Durante o discurso que aconteceu no Fórum de Tecnologia da HP, Hurd comentou indiretamente os problemas da companhia, ao passo em que disse que Jack Novia, diretor de gerenciamento e vice-presidente sênior do grupo de tecnologia da HP faria o primeiro ataque na noite de terça-feira (19/09) no jogo de baseball do Houston Astros.

O CEO enfatizou ainda que a estratégia de tecnologia da empresa no mundo e deixou de lado questões específicas da diretoria, aguardadas pelas 5,2 mil pessoas que estão na conferência.

O engenheiro de sistemas Mark Yturralde, que participou de dois painéis e que pediu para não identificar sua empresa, declarou que os palestrantes gastaram alguns minutos após as apresentações para tratar dos problemas do board da companhia e que tentaram assegurar aos participantes de que isso não é uma questão que afetará a tecnologia da HP.

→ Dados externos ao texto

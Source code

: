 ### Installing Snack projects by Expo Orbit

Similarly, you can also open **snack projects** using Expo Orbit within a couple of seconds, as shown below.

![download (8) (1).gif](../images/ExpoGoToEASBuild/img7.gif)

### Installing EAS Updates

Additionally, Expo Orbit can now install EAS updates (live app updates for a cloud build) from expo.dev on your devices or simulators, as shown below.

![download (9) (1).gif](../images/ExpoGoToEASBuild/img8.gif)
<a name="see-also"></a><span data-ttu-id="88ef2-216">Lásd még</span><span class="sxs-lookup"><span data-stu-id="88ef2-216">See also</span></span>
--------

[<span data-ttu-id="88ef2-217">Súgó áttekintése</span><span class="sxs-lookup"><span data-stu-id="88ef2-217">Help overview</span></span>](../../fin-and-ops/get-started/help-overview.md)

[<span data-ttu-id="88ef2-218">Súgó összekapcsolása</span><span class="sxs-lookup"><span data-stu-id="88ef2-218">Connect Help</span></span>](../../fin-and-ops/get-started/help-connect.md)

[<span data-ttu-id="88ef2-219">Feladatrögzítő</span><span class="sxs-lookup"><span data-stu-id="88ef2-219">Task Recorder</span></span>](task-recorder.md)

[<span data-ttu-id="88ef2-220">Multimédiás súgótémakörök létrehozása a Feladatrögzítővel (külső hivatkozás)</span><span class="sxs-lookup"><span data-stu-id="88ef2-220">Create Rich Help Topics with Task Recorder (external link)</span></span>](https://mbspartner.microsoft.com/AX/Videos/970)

“Estou esperando que eles concentrem na tecnologia e na organização e não façam estardalhaço em cima do escândalo – todos parecem estar obcecados por isso”, protesta Yturralde. “Isso aconteceu também no passado e eu realmente não acho que isso nos afeta, os profissionais de TI”, completa.

A conferência está intensivamente com o foco na tecnologia. Não existem seções que exploram a ética e a legalidade. O que mais tem interessado os presentes é um tema que persegue a empresa há anos: o futuro do sistema operacional Unix.

Hurd também expôs os objetivos da corporação, ressaltando a necessidade de se tornar mais eficiente e de crescer cortando a burocracia nos momentos de tomada de decisão. O CEO disse que a companhia está tentando duramente "reduzir as camadas de gerência. Eu acredito firmemente isso traz mais velocidade e menos o custo e a complexidade."